В то время как оперная мелодия, без настоящего оплодотворения ее поэзией, переходя от насилия к насилию, влачила трудное, бесплодное существование, инструментальная музыка посредством разделения гармонического танца и песни на самые маленькие части, посредством новых, разнообразных соединений, удлинений и укорачиваний этих частей сумела выработаться в особый язык, который был произвольным в высшем художественном смысле и неспособным выражать чисто человеческое до тех пор, пока потребность в чистом и понятном выражении определенного индивидуального человеческого чувства не явилась в нем единственной потребностью для образования этих мелодических частей языка. Что этот язык, способный выражать только общие стороны чувства, в действительности совершенно был неспособен к выражению определенного, понятного индивидуального содержания — это сумел открыть инструментальный композитор, в котором желание выразить такое содержание сделалось жгучей потребностью художественного творчества.
История инструментальной музыки с того времени, как проявилась в ней эта потребность, становится историей художественного заблуждения, которое, однако, окончилось не доказательством бессилия музыки, как это было с оперой, а, наоборот, проявлением ее безграничной внутренней силы.

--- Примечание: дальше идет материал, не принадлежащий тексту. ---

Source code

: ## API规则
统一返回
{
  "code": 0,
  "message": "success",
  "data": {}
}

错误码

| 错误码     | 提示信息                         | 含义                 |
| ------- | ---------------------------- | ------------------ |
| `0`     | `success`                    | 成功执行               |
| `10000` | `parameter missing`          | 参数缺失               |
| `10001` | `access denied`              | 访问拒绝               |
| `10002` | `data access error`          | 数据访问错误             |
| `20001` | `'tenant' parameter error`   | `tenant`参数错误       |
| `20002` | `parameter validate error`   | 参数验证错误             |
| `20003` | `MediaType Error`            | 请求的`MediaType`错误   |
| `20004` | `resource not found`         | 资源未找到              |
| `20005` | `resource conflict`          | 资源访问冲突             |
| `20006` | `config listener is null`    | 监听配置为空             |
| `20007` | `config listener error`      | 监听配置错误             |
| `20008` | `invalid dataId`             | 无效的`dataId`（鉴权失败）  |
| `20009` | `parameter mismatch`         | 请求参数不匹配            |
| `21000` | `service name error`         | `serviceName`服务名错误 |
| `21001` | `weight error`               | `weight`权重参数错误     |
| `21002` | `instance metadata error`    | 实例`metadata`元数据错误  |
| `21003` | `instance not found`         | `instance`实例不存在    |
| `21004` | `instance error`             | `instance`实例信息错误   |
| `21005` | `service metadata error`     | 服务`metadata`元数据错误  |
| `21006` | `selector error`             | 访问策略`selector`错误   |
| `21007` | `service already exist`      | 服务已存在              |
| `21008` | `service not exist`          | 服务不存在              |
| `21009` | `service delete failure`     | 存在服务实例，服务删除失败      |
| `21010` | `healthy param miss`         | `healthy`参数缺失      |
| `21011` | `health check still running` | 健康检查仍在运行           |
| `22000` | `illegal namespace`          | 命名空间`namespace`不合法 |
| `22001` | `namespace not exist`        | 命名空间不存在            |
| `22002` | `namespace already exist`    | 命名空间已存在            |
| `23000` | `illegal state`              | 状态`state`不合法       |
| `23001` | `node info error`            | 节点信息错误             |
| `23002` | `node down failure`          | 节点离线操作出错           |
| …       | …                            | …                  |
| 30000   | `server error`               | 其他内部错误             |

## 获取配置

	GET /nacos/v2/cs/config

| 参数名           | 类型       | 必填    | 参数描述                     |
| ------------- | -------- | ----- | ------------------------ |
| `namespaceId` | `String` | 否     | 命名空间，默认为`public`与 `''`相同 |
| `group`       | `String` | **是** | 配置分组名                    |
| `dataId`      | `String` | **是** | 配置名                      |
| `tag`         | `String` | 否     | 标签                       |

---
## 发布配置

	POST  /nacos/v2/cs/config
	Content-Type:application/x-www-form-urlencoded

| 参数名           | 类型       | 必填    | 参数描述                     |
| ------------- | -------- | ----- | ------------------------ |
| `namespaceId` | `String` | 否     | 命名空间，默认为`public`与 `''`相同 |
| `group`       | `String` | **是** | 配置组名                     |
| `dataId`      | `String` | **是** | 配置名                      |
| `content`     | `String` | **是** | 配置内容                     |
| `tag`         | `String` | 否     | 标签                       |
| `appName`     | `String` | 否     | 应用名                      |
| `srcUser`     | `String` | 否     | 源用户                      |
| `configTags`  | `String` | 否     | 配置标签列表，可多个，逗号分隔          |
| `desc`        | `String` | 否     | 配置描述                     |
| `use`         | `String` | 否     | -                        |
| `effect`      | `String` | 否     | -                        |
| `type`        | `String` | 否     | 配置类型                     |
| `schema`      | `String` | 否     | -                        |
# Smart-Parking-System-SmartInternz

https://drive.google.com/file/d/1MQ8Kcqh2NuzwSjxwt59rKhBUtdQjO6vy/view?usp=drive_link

Ошибка Бетховена была ошибкой Колумба [45] , который хотел отыскать новый путь в старую, уже известную Индию, а вместо того открыл новую страну. Колумб унес свою ошибку с собою в могилу: он заставил своих товарищей подтвердить клятвой, что они считают новую страну старой Индией. Но если деяние Колумба было следствием ошибки, оно тем не менее сняло повязку с глаз мира и самым непреложным образом представило людям настоящую форму Земли и такое ее богатство, о котором даже не помышляли. Благодаря гениальной ошибке Бетховена нам открылась неисчерпаемая сила музыки. Его бесстрашное, героическое старание сделать художественно невозможное художественно необходимым показало нам безграничную способность музыки к разрешению всякой задачи, если только она желает быть тем, что она есть на самом деле, — искусством выражения.
45
Уже в моем «Произведении искусства будущего» я сравниваю Бетховена с Колумбом; я должен еще раз напомнить об этом сравнении, так как в нем есть езде одно важное сходство, которого я раньше не коснулся.